» Exercise goal:
Determine how many lines in the entries below contain the word "AmazingFeature". The reply is that number alone.

Dataset entries:
————————

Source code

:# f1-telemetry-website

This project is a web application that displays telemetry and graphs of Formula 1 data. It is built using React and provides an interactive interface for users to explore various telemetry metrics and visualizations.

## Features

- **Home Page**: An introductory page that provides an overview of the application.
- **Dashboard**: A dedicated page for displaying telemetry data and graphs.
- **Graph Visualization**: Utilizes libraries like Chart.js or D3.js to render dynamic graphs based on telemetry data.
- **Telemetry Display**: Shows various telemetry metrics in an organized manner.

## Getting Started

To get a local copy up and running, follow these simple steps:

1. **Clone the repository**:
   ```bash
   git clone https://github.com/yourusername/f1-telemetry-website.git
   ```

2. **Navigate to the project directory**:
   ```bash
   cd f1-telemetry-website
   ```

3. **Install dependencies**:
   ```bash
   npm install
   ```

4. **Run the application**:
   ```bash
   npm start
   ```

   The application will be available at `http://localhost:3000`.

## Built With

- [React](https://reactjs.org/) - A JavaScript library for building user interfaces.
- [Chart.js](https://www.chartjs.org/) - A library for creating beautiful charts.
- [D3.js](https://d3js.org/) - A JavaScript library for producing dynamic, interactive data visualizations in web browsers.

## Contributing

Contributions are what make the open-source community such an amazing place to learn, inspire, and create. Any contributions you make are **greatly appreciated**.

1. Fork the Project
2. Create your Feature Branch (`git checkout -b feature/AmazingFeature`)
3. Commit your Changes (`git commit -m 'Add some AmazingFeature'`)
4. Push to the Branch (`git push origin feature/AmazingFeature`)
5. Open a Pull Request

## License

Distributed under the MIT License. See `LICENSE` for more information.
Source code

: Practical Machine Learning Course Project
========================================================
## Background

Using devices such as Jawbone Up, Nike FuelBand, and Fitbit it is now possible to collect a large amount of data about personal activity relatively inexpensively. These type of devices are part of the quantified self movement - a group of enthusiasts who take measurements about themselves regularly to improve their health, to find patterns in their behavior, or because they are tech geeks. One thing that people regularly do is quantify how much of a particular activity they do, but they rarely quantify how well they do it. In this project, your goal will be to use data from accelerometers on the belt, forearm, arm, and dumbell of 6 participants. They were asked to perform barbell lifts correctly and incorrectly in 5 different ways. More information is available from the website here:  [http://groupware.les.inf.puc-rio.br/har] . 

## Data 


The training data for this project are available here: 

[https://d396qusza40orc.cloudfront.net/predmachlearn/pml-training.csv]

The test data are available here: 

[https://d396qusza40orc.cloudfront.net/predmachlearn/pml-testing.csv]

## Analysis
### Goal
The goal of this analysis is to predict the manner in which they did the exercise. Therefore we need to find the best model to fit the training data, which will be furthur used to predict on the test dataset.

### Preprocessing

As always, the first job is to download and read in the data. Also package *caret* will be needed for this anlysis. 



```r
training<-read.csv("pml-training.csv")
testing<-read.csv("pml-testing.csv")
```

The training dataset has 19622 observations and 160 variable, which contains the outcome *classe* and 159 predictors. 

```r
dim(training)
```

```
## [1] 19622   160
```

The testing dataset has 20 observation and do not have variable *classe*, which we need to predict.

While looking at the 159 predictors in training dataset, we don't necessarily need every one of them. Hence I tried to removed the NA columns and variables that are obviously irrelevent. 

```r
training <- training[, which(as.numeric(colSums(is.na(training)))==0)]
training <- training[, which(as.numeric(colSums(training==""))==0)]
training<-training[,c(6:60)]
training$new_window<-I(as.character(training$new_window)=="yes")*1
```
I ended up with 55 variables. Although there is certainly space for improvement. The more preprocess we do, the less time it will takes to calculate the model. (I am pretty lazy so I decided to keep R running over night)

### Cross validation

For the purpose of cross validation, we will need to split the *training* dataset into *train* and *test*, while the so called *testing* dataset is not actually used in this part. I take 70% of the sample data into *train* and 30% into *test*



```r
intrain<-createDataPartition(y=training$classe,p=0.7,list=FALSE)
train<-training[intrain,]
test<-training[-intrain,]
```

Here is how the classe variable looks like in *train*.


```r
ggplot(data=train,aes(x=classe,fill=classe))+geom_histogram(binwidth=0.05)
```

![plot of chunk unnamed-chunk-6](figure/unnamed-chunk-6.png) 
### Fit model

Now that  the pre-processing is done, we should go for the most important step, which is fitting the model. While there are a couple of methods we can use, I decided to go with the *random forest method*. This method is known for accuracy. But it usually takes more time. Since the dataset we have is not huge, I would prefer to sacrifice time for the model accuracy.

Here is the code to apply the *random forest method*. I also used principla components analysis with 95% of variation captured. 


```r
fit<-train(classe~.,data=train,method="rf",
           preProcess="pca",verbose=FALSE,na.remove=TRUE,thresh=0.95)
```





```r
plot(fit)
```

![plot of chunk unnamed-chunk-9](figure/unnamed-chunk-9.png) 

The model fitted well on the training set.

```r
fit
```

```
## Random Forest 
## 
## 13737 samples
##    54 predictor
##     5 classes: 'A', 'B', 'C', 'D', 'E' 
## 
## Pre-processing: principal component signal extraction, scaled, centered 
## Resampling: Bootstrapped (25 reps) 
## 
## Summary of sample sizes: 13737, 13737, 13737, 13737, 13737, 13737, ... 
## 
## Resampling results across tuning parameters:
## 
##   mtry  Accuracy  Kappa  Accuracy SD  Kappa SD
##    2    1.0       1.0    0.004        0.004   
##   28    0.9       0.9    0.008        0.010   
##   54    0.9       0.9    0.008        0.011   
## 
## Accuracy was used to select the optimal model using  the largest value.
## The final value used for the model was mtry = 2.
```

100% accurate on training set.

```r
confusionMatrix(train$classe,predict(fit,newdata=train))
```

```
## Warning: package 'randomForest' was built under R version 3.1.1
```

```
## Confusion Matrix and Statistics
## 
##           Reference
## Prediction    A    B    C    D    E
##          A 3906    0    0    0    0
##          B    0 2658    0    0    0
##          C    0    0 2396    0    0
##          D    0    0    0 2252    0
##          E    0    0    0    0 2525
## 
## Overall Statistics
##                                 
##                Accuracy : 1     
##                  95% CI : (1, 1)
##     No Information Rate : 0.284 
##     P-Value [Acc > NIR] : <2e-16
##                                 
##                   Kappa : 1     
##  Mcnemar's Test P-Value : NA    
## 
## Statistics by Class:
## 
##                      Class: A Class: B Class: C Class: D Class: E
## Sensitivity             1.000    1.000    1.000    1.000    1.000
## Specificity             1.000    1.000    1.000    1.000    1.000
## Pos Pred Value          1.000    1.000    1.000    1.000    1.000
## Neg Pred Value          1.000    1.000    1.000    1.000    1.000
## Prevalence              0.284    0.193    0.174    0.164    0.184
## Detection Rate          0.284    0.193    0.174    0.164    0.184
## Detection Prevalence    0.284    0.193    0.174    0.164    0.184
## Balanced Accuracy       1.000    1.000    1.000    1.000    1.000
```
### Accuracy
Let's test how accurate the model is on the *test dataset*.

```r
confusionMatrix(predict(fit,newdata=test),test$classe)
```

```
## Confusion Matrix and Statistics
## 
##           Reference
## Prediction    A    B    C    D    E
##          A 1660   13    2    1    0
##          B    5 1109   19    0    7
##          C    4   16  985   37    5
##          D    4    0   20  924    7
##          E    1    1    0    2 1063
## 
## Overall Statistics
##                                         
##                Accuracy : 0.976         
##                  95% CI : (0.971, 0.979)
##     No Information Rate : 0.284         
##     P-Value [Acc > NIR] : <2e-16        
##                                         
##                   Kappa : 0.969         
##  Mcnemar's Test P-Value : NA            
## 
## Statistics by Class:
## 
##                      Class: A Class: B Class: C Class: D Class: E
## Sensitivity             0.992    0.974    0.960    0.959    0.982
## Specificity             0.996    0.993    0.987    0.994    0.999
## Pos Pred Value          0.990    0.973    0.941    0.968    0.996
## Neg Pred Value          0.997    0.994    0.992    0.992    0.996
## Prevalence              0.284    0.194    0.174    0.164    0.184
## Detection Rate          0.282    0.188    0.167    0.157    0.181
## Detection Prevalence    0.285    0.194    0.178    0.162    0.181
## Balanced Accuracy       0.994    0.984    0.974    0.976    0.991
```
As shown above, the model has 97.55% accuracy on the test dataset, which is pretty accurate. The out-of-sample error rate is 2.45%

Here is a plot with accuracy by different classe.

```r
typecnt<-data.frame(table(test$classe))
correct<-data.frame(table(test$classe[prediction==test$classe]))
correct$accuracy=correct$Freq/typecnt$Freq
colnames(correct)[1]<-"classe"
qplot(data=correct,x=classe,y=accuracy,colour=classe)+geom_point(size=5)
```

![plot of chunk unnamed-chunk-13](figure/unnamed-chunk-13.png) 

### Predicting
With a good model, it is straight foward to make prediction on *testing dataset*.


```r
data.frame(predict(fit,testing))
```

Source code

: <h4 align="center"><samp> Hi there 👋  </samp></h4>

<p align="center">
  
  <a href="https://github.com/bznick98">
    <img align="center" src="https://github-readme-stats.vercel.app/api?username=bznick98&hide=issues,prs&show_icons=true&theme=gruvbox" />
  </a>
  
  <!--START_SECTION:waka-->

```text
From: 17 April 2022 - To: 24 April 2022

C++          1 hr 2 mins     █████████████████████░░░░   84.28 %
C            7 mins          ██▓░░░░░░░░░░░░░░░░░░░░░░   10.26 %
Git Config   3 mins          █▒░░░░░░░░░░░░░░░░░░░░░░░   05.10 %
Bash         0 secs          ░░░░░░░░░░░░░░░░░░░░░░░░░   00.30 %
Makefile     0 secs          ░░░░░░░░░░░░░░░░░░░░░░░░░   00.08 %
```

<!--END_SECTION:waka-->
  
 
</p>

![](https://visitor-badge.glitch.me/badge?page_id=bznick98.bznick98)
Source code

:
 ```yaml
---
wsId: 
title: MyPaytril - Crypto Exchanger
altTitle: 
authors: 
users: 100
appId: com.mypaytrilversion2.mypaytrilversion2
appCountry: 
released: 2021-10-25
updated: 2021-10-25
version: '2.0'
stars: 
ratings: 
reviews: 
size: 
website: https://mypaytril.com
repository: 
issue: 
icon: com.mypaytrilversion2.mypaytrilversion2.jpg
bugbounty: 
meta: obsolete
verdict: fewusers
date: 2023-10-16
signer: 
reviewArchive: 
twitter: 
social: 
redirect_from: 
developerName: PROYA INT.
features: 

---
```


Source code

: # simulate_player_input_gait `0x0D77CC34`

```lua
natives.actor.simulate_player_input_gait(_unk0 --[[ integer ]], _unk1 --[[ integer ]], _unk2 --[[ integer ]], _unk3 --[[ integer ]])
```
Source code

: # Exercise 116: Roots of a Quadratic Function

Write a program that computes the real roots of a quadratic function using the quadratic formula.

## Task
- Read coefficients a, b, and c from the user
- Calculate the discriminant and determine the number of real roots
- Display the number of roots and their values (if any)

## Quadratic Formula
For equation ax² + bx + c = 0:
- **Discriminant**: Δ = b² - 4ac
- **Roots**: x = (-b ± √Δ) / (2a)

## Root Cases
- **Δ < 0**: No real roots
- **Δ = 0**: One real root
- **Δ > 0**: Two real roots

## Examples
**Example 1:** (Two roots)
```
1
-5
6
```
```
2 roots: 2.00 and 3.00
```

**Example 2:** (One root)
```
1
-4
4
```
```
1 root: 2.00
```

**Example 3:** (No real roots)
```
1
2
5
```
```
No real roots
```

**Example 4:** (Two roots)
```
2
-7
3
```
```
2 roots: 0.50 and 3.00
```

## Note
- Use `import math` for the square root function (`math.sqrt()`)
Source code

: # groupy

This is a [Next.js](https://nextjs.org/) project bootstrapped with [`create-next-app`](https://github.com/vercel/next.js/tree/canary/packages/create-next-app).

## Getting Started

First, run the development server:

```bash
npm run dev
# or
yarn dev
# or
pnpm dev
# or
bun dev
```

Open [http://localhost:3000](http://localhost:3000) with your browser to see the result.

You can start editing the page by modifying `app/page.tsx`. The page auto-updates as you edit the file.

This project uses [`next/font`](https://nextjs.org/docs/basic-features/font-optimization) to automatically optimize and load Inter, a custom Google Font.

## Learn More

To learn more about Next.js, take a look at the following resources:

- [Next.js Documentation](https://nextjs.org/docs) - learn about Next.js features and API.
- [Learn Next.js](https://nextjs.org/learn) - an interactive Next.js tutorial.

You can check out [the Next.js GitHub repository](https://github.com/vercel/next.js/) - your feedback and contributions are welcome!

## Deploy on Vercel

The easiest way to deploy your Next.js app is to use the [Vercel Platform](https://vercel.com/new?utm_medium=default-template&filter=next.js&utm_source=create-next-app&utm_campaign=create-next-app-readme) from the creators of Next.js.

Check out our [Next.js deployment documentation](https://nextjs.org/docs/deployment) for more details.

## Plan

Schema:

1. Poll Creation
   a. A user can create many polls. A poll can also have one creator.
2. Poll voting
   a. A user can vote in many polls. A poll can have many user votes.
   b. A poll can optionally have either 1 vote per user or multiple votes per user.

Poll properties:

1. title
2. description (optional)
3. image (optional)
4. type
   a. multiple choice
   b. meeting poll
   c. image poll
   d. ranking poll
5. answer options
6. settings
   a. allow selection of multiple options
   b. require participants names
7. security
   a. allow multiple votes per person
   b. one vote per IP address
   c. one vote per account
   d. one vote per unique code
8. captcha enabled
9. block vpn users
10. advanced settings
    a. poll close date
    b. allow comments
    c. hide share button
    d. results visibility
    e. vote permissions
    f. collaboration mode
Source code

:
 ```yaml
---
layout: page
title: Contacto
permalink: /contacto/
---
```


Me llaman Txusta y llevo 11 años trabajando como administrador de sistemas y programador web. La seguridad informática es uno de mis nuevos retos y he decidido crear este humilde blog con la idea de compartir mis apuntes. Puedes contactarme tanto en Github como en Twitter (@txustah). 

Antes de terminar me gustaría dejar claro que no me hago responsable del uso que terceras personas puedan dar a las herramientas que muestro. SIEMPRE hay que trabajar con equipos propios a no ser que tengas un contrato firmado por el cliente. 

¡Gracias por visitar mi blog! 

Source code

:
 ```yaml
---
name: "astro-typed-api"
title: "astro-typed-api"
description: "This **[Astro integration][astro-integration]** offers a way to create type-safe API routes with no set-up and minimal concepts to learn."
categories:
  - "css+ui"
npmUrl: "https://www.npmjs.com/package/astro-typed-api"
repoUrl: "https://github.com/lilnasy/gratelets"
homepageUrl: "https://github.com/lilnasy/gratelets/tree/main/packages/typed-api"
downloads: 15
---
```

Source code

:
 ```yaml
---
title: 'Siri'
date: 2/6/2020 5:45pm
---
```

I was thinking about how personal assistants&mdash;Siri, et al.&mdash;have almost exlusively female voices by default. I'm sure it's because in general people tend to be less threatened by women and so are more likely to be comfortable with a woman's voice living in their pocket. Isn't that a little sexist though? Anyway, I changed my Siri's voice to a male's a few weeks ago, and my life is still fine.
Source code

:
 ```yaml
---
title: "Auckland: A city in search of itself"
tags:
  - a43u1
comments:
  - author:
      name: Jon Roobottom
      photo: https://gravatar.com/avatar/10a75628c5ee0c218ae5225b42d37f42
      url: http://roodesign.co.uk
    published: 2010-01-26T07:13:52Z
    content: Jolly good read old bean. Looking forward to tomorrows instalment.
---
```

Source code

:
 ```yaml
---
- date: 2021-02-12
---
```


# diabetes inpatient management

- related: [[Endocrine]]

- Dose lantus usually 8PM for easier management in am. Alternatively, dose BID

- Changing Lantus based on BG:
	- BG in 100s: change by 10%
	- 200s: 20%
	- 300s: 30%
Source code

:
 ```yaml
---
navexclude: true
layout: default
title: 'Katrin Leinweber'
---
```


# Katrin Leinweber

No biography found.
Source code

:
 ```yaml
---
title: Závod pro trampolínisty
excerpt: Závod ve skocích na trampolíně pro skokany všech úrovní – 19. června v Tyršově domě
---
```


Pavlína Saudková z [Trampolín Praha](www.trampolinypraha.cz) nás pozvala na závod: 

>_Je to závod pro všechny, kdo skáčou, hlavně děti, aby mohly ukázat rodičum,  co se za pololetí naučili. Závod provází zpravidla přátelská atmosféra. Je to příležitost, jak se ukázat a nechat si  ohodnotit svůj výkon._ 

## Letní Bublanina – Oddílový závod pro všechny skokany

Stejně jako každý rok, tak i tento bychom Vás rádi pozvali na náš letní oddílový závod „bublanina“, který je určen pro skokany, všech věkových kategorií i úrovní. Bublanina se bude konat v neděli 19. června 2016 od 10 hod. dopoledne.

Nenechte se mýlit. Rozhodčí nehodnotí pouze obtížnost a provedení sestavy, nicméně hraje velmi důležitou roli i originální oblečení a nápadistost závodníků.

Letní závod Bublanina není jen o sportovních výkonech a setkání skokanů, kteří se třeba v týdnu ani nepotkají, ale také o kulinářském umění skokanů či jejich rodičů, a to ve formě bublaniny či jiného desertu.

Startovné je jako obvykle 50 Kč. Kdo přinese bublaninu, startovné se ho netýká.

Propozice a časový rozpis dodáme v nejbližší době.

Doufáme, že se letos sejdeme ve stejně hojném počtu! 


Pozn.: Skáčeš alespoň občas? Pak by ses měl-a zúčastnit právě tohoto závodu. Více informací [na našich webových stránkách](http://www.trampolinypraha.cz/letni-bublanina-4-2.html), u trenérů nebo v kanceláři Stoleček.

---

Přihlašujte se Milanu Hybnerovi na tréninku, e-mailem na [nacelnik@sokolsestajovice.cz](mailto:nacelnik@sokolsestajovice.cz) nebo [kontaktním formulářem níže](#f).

————————

» Written solution:
3